* Required work *
Each line that includes the word "Tang" should be copied from the records.

┌────────

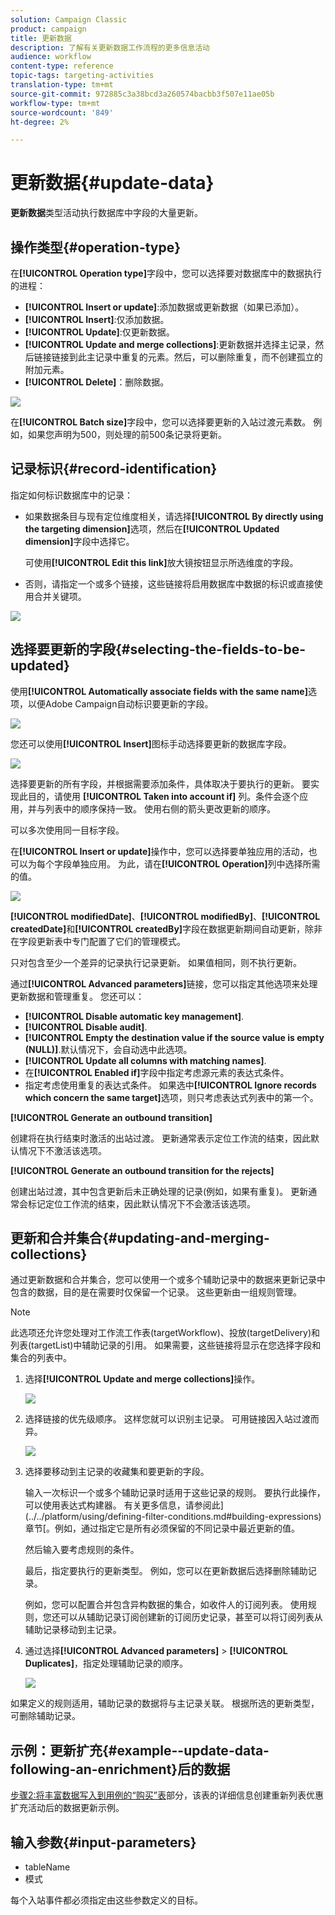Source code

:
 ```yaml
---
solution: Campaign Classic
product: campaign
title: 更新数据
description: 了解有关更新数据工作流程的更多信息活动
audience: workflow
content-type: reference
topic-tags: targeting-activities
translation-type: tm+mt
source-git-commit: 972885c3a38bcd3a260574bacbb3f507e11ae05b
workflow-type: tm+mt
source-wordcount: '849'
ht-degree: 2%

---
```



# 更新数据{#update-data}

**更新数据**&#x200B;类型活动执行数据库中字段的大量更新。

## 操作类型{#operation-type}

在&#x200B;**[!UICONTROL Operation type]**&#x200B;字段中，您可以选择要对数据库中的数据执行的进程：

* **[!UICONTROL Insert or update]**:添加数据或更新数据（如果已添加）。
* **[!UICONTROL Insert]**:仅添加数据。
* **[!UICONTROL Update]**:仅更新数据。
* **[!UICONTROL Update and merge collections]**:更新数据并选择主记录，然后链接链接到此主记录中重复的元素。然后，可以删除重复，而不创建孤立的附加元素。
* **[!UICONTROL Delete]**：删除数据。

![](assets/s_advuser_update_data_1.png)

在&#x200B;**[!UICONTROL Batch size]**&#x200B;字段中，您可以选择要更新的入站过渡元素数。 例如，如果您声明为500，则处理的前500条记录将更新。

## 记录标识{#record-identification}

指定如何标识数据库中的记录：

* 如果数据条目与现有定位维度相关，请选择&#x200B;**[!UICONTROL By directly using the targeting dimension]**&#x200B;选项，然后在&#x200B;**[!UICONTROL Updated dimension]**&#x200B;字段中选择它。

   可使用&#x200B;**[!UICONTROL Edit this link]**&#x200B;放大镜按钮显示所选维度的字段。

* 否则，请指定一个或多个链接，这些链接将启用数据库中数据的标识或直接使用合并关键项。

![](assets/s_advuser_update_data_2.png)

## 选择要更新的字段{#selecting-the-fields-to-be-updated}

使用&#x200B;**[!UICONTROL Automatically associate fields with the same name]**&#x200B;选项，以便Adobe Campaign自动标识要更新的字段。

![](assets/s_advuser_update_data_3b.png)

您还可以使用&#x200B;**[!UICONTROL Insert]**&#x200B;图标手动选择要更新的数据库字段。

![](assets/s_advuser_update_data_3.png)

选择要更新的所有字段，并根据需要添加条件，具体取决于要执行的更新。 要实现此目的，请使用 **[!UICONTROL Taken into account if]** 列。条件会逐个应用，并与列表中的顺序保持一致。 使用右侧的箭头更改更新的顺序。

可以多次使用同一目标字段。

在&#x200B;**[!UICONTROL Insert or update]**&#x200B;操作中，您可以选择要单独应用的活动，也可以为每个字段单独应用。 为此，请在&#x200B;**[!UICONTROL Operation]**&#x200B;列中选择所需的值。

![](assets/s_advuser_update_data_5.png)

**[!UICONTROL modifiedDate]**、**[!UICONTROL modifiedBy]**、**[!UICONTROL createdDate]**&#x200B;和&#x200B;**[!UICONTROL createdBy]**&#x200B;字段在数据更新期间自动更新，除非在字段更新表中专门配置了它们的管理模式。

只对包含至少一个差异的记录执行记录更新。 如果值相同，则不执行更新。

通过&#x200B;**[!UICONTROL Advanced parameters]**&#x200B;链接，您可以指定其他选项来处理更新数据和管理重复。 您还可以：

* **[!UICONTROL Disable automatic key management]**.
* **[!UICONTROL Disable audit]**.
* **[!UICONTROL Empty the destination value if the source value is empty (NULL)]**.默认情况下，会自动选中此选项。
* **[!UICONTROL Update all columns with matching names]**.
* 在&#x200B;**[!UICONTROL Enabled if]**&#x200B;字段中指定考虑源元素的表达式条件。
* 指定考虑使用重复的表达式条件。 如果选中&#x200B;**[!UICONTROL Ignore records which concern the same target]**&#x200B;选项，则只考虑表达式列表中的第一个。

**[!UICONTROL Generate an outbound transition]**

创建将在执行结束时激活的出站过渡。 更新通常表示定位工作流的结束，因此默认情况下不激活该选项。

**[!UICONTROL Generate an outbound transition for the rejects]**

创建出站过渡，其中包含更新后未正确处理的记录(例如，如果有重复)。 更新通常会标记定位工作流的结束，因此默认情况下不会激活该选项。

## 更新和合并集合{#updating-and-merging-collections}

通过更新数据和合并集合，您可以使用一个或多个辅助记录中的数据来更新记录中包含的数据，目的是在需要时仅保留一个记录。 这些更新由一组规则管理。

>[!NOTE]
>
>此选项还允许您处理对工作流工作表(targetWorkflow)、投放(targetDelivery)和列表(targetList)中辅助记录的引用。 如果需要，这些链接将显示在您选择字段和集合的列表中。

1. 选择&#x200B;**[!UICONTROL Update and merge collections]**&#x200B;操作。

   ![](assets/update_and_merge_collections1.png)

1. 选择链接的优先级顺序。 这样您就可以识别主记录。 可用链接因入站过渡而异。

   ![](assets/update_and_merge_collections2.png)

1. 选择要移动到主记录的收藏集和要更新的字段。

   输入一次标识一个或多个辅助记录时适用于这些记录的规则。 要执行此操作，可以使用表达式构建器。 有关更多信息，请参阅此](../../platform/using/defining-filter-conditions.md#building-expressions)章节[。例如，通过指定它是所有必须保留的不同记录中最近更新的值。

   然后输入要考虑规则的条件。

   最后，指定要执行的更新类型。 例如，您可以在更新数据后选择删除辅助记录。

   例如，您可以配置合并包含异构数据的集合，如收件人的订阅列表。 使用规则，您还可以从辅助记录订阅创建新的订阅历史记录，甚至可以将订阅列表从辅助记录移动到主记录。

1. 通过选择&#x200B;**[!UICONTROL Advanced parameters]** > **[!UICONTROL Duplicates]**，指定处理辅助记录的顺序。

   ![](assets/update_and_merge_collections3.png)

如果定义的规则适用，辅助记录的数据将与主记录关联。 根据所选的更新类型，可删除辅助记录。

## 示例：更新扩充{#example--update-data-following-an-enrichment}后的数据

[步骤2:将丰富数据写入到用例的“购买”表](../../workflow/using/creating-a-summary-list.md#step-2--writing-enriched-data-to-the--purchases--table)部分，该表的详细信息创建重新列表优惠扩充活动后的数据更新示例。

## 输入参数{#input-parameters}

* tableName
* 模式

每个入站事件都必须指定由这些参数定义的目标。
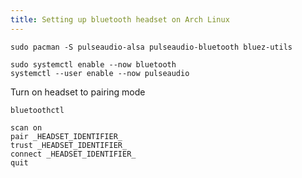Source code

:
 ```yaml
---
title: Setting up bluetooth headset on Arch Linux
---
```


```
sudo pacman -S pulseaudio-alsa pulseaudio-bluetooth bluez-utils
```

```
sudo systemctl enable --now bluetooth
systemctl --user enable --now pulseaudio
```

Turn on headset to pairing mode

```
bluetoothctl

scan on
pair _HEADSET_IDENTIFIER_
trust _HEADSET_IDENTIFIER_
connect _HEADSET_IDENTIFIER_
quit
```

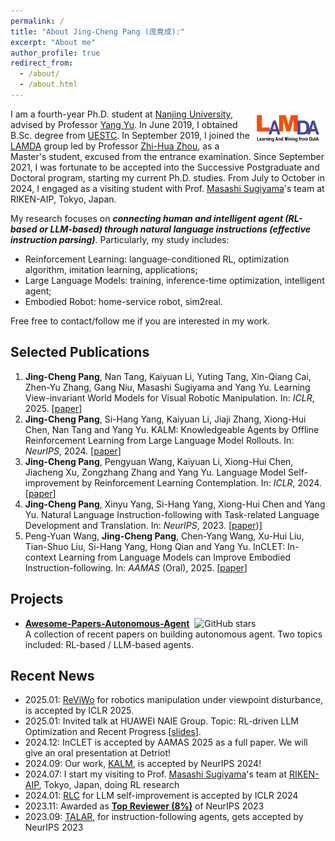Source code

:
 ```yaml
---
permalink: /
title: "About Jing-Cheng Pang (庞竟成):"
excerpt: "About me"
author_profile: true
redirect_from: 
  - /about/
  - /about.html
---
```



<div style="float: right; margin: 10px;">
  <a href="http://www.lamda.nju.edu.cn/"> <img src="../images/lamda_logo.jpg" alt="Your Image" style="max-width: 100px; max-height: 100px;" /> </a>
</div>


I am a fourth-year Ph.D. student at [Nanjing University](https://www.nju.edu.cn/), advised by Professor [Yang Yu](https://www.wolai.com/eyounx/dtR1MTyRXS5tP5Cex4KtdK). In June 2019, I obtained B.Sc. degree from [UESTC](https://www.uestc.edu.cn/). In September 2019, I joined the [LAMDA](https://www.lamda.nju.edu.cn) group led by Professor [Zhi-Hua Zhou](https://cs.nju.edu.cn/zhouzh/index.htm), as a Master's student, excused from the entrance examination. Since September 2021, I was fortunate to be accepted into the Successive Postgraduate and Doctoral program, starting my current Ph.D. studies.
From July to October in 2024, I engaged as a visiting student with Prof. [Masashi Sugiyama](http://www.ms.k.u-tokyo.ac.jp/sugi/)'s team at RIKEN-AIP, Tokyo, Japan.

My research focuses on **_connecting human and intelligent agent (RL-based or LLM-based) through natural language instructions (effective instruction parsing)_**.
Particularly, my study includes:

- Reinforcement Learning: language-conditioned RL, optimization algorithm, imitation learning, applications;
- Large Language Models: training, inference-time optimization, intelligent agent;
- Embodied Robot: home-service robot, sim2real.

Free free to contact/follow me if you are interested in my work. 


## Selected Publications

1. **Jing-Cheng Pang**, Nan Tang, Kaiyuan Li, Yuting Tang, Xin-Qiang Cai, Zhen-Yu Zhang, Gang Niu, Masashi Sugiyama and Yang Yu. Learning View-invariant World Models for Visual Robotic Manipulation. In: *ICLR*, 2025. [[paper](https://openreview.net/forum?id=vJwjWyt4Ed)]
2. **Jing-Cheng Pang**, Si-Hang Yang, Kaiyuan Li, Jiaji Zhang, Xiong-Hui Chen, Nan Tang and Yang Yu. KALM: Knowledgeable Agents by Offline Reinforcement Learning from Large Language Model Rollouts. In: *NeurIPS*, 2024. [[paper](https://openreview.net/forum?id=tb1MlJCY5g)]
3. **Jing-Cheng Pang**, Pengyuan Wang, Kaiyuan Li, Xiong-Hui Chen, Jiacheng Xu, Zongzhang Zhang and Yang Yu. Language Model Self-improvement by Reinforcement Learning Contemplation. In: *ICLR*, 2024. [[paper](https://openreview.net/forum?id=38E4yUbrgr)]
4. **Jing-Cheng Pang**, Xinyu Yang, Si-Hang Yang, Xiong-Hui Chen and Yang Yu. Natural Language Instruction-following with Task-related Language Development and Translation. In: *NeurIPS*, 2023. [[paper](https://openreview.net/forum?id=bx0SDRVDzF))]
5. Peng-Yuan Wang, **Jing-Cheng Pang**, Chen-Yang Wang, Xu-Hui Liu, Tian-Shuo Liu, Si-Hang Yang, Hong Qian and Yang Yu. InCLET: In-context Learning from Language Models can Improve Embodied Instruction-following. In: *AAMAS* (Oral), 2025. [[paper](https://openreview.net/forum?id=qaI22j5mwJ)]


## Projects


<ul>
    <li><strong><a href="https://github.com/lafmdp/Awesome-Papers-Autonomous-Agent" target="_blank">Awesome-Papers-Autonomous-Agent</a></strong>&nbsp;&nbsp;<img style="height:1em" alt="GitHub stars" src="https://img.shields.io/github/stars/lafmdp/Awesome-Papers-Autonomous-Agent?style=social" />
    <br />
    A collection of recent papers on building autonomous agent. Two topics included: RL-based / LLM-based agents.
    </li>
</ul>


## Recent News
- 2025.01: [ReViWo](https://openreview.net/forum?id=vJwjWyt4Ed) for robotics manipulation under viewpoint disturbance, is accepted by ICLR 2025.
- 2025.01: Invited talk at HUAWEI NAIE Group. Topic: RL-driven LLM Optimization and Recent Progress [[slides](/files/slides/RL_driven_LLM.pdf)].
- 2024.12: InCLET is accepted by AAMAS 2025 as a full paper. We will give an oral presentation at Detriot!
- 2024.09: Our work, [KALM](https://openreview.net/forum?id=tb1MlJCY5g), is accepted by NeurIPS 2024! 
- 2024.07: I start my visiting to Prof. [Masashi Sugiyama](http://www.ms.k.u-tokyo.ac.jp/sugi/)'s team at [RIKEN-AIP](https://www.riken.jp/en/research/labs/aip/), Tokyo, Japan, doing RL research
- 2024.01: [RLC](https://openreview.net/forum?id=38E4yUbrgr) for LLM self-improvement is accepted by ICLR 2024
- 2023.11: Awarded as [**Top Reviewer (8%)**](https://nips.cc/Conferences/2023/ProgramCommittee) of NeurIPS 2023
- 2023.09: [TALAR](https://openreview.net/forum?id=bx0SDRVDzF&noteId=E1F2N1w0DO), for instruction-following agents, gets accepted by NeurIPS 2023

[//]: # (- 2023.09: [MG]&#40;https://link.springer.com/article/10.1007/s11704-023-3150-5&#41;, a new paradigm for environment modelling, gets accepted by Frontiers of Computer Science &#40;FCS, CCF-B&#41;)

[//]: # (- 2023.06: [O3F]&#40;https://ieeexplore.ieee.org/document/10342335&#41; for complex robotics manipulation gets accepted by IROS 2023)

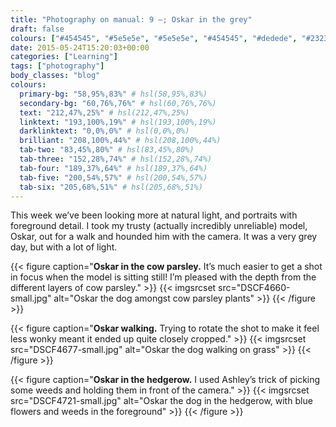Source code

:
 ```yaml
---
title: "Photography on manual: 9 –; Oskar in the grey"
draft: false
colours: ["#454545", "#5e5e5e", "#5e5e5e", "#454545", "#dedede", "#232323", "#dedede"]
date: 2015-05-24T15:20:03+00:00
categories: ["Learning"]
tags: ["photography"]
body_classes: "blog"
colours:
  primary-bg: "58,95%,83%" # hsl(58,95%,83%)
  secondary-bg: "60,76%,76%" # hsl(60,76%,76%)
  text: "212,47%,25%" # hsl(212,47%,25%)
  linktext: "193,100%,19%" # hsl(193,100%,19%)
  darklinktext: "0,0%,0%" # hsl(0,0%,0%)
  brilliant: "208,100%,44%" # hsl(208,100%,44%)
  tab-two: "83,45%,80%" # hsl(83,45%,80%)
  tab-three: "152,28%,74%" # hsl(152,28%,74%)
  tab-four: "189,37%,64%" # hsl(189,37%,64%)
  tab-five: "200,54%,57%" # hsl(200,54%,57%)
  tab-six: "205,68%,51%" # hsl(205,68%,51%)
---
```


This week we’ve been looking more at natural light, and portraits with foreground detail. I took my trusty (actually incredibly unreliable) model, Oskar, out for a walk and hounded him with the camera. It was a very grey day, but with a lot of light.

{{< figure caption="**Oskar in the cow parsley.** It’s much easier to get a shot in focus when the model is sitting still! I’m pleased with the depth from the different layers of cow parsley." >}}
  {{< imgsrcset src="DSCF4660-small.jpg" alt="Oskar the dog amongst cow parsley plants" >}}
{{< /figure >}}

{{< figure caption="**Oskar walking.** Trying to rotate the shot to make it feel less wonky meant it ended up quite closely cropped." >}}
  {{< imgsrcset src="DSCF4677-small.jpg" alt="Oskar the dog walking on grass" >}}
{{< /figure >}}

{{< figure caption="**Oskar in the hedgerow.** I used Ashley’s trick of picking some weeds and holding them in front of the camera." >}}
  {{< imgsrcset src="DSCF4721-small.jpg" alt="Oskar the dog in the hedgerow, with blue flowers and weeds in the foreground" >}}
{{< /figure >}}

└────────

* Exercise solution *
1. **Jing-Cheng Pang**, Nan Tang, Kaiyuan Li, Yuting Tang, Xin-Qiang Cai, Zhen-Yu Zhang, Gang Niu, Masashi Sugiyama and Yang Yu. Learning View-invariant World Models for Visual Robotic Manipulation. In: *ICLR*, 2025. [[paper](https://openreview.net/forum?id=vJwjWyt4Ed)]
2. **Jing-Cheng Pang**, Si-Hang Yang, Kaiyuan Li, Jiaji Zhang, Xiong-Hui Chen, Nan Tang and Yang Yu. KALM: Knowledgeable Agents by Offline Reinforcement Learning from Large Language Model Rollouts. In: *NeurIPS*, 2024. [[paper](https://openreview.net/forum?id=tb1MlJCY5g)]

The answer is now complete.